¡qué familia de mierda!

Capítulo 15: Libre (1)

Esa mañana, después de apenas haber pegado un ojo la noche anterior debido a su sufrimiento estomacal que solo tendía a empeorar, Dolores amaneció con su mente saturada de pensamientos y con su pecho oprimido por el sentimiento de culpa a raíz de tantas cosas pasadas que ya no podían cambiarse. Ella no tenía duda alguna, por más que siguiera escarbando allí nunca iba a encontrar su tesoro más anhelado, jamás conseguiría una paz resistente al tiempo. Más resiliencia.

En algún punto la abuela había comenzado a preguntarse qué la llevó hasta allí. Si habrían sido sus elecciones o las reacciones que tuvo ante las elecciones que otros tomaron por ella, no lo sabía. En cuanto a ella lo único seguro es que ya estaba ahí, con un pasado por demás agridulce y un futuro que no prometía demasiado.

—¿Este era el plan? —cuestionó de pie frente a la ventana de la cocina mientras miraba el cielo por un momento.

Inmediatamente después su mirada cayó. El sentimiento de vergüenza se mezclo con la culpa. ¿Cómo era capaz de cuestionar esas creencias tan arraigadas? Las mismas de las que tantas veces había sacado fuerzas para no bajar los brazos.

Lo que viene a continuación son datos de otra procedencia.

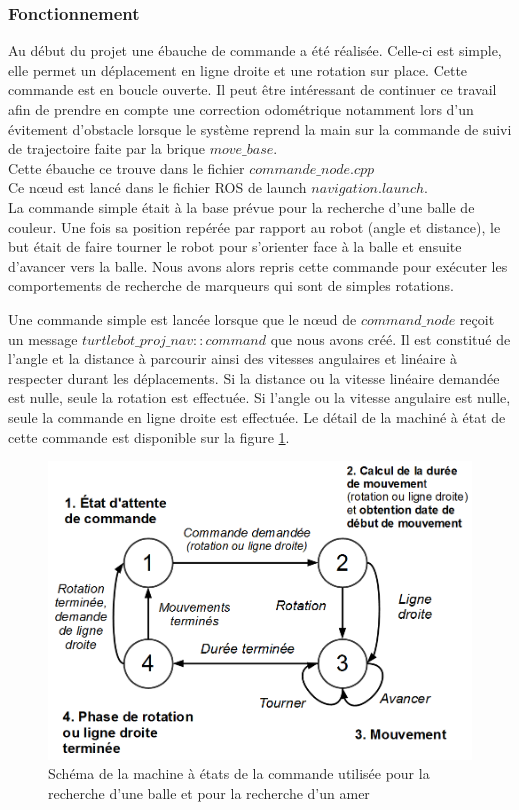 \documentclass[10pt,a4paper]{article}
\begin{document}
\subsubsection{Fonctionnement}

Au début du projet une ébauche de commande a été réalisée. Celle-ci est simple, elle permet un déplacement en ligne droite et une rotation sur place. Cette commande est en boucle ouverte. Il peut \^etre intéressant de continuer ce travail afin de prendre en compte une correction odométrique notamment lors d'un évitement d'obstacle lorsque le système reprend la main sur la commande de suivi de trajectoire faite par la brique $move\_base$.\\
Cette ébauche ce trouve dans le fichier $commande\_node.cpp$ \\
Ce nœud est lancé dans le fichier ROS de launch $navigation.launch$.\\

La commande simple était à la base prévue pour la recherche d'une balle de couleur. Une fois sa position repérée par rapport au robot (angle et distance), le but était de faire tourner le robot pour s'orienter face à la balle et ensuite d'avancer vers la balle. Nous avons alors repris cette commande pour exécuter les comportements de recherche de marqueurs qui sont de simples rotations. 

Une commande simple est lancée lorsque que le nœud de $command\_node$ reçoit un message $turtlebot\_proj\_nav::command$ que nous avons créé. Il est constitué de l'angle et la distance à parcourir ainsi des vitesses angulaires et linéaire à respecter durant les déplacements. Si la distance ou la vitesse linéaire demandée est nulle, seule la rotation est effectuée. Si l'angle ou la vitesse angulaire est nulle, seule la commande en ligne droite est effectuée. Le détail de la machiné à état de cette commande est disponible sur la figure \ref{commande_MEF}.

\begin{figure}[!h]
\centering\includegraphics[scale=0.4]{figures/commande_MEF.png}
\caption{Schéma de la machine à états de la commande utilisée pour la recherche d'une balle et pour la recherche d'un amer}
\label{commande_MEF}
\end{figure}
\end{document}
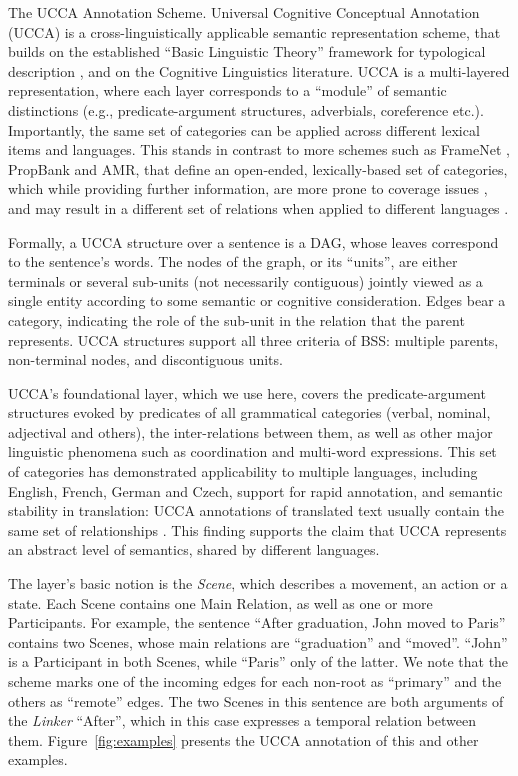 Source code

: \documentclass[11pt]{article}
\makeatletter
\newcommand{\figref}[1]{Figure~\ref{#1}}
\renewcommand{\paragraph}{
  \@startsection{paragraph}{4}
  {\z@}{.5ex \@plus .5ex \@minus .2ex}{-1em}
  {\normalfont\normalsize\bfseries}
}
\makeatother
\begin{document}
\paragraph{The UCCA Annotation Scheme.}
Universal Cognitive Conceptual Annotation (UCCA)
is a cross-linguistically applicable semantic representation scheme,
that builds on the established ``Basic Linguistic Theory'' framework for typological description
\cite{Dixon:10b,Dixon:10a,Dixon:12}, and on the Cognitive Linguistics literature.
UCCA is a multi-layered representation, where each layer corresponds to a ``module'' of
semantic distinctions (e.g., predicate-argument structures, adverbials, coreference etc.).
Importantly, the same set of categories can be applied across different lexical items and languages.
This stands in contrast to more schemes such as FrameNet \cite{Baker:98},
PropBank \cite{Palmer:05} and AMR, that define an open-ended, lexically-based set of categories,
which while providing further information, are more prone to coverage issues \cite{Palmer:10},
and may result in a different set of relations when applied to different languages \cite{Xue2014not}.

Formally, a UCCA structure over a sentence is a DAG, whose leaves correspond to the sentence's words.
The nodes of the graph, or its ``units'', are either terminals or several
sub-units (not necessarily contiguous) jointly viewed as a
single entity according to some semantic or cognitive consideration.
Edges bear a category, indicating the role of the sub-unit in the relation that the parent represents.
UCCA structures support all three criteria of BSS: multiple parents, non-terminal nodes, and discontiguous units.

UCCA's foundational layer, which we use here, covers the predicate-argument
structures evoked by predicates of all grammatical categories
(verbal, nominal, adjectival and others), the inter-relations between them,
as well as other major linguistic phenomena such as coordination and multi-word expressions.
This set of categories has demonstrated applicability to multiple languages, including
English, French, German and Czech, support for rapid annotation, and semantic stability in translation:
UCCA annotations of translated text usually contain the same set of relationships
\cite{sulem2015conceptual}. This finding supports the claim that UCCA represents an abstract
level of semantics, shared by different languages.

The layer's basic notion is the {\it Scene}, which describes a movement, an action or a state.
Each Scene contains one Main Relation, as well as one or more Participants.
For example, the sentence ``After graduation, John moved to Paris'' contains two Scenes,
whose main relations are ``graduation'' and ``moved''. ``John'' is a Participant in both Scenes,
while ``Paris'' only of the latter.
We note that the scheme marks one of the incoming edges for each non-root
as ``primary'' and the others as ``remote'' edges.
The two Scenes in this sentence are both arguments of the \textit{Linker} ``After'',
which in this case expresses a temporal relation between them.
\figref{fig:examples} presents the UCCA annotation of this and other examples.
\end{document}
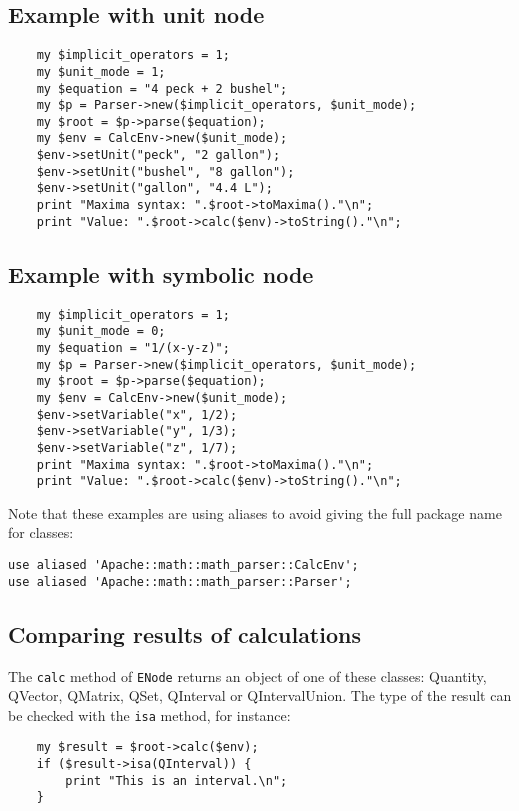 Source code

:\subsection{Example with unit node}
\begin{verbatim}
    my $implicit_operators = 1;
    my $unit_mode = 1;
    my $equation = "4 peck + 2 bushel";
    my $p = Parser->new($implicit_operators, $unit_mode);
    my $root = $p->parse($equation);
    my $env = CalcEnv->new($unit_mode);
    $env->setUnit("peck", "2 gallon");
    $env->setUnit("bushel", "8 gallon");
    $env->setUnit("gallon", "4.4 L");
    print "Maxima syntax: ".$root->toMaxima()."\n";
    print "Value: ".$root->calc($env)->toString()."\n";
\end{verbatim}

\subsection{Example with symbolic node}
\begin{verbatim}
    my $implicit_operators = 1;
    my $unit_mode = 0;
    my $equation = "1/(x-y-z)";
    my $p = Parser->new($implicit_operators, $unit_mode);
    my $root = $p->parse($equation);
    my $env = CalcEnv->new($unit_mode);
    $env->setVariable("x", 1/2);
    $env->setVariable("y", 1/3);
    $env->setVariable("z", 1/7);
    print "Maxima syntax: ".$root->toMaxima()."\n";
    print "Value: ".$root->calc($env)->toString()."\n";
\end{verbatim}

Note that these examples are using aliases to avoid giving the full package name for classes:
\begin{verbatim}
use aliased 'Apache::math::math_parser::CalcEnv';
use aliased 'Apache::math::math_parser::Parser';
\end{verbatim}

\subsection{Comparing results of calculations}
The \texttt{calc} method of \texttt{ENode} returns an object of one of these classes: Quantity, QVector, QMatrix, QSet, QInterval or QIntervalUnion. The type of the result can be checked with the \texttt{isa} method, for instance:
\begin{verbatim}
    my $result = $root->calc($env);
    if ($result->isa(QInterval)) {
        print "This is an interval.\n";
    }
\end{verbatim}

Ella se debía a Él; no era otro que su Dios quien la reconfortaba de manera que la realidad siempre tuviera una interpretación más benevolente. Todo pasaba por algo, detrás de todo había letras divinas grabadas en el firmamento. Mismas de las que nadie con la sensatez del temor a Dios podía poner en duda.

—Sí, soy todo menos perfecta. —Se sinceró—. Nadie lo tiene más claro que yo, pero igual no dejo de ser una persona a la que las cosas le llegan y le pegan. No puedo tener la piel más dura aunque sé que eso me hubiera ahorra mucha mala sangre. No sé... A veces se es esclavo de todos menos de uno mismo —reflexionó.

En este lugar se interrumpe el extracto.